_WORK TO BE COMPLETED_
The lines below, from the first through the one containing "# Overview of", are to be given again exactly, with pictures left out and nothing added.

--- AVAILABLE DATA Enclosed Below ---

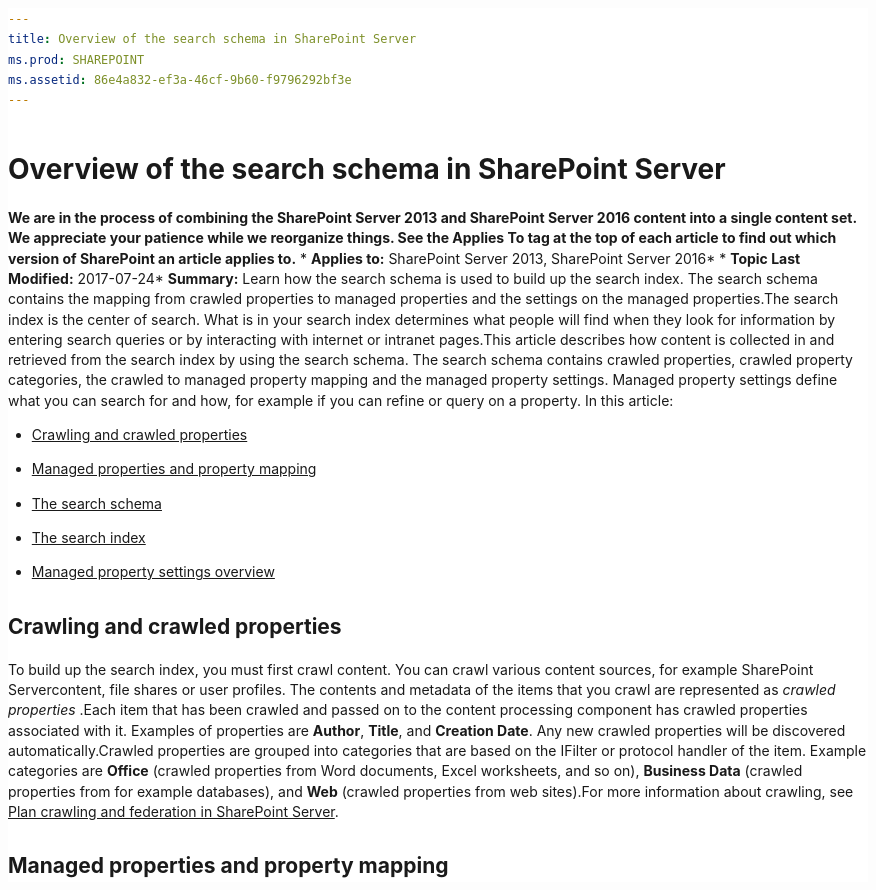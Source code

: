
 ```yaml
---
title: Overview of the search schema in SharePoint Server
ms.prod: SHAREPOINT
ms.assetid: 86e4a832-ef3a-46cf-9b60-f9796292bf3e
---
```



# Overview of the search schema in SharePoint Server
 **We are in the process of combining the SharePoint Server 2013 and SharePoint Server 2016 content into a single content set. We appreciate your patience while we reorganize things. See the Applies To tag at the top of each article to find out which version of SharePoint an article applies to.** * **Applies to:** SharePoint Server 2013, SharePoint Server 2016*  * **Topic Last Modified:** 2017-07-24* **Summary:** Learn how the search schema is used to build up the search index. The search schema contains the mapping from crawled properties to managed properties and the settings on the managed properties.The search index is the center of search. What is in your search index determines what people will find when they look for information by entering search queries or by interacting with internet or intranet pages.This article describes how content is collected in and retrieved from the search index by using the search schema. The search schema contains crawled properties, crawled property categories, the crawled to managed property mapping and the managed property settings. Managed property settings define what you can search for and how, for example if you can refine or query on a property. In this article:
-  [Crawling and crawled properties](#crawl_cps)
    
  
-  [Managed properties and property mapping](#mps_map)
    
  
-  [The search schema](#search_schema)
    
  
-  [The search index](#search_index)
    
  
-  [Managed property settings overview](#MP_Overview)
    
  

## Crawling and crawled properties
<a name="crawl_cps"> </a>

To build up the search index, you must first crawl content. You can crawl various content sources, for example SharePoint Servercontent, file shares or user profiles. The contents and metadata of the items that you crawl are represented as  *crawled properties*  .Each item that has been crawled and passed on to the content processing component has crawled properties associated with it. Examples of properties are **Author**, **Title**, and **Creation Date**. Any new crawled properties will be discovered automatically.Crawled properties are grouped into categories that are based on the IFilter or protocol handler of the item. Example categories are **Office** (crawled properties from Word documents, Excel worksheets, and so on), **Business Data** (crawled properties from for example databases), and **Web** (crawled properties from web sites).For more information about crawling, see  [Plan crawling and federation in SharePoint Server](html/plan-crawling-and-federation-in-sharepoint-server.md).
## Managed properties and property mapping
<a name="mps_map"> </a>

--- End of Enclosed AVAILABLE DATA ---

_REPLY TO THE EXERCISE_
Source code

:
 ```yaml
---
title: Overview of the search schema in SharePoint Server
ms.prod: SHAREPOINT
ms.assetid: 86e4a832-ef3a-46cf-9b60-f9796292bf3e
---
```



# Overview of the search schema in SharePoint Server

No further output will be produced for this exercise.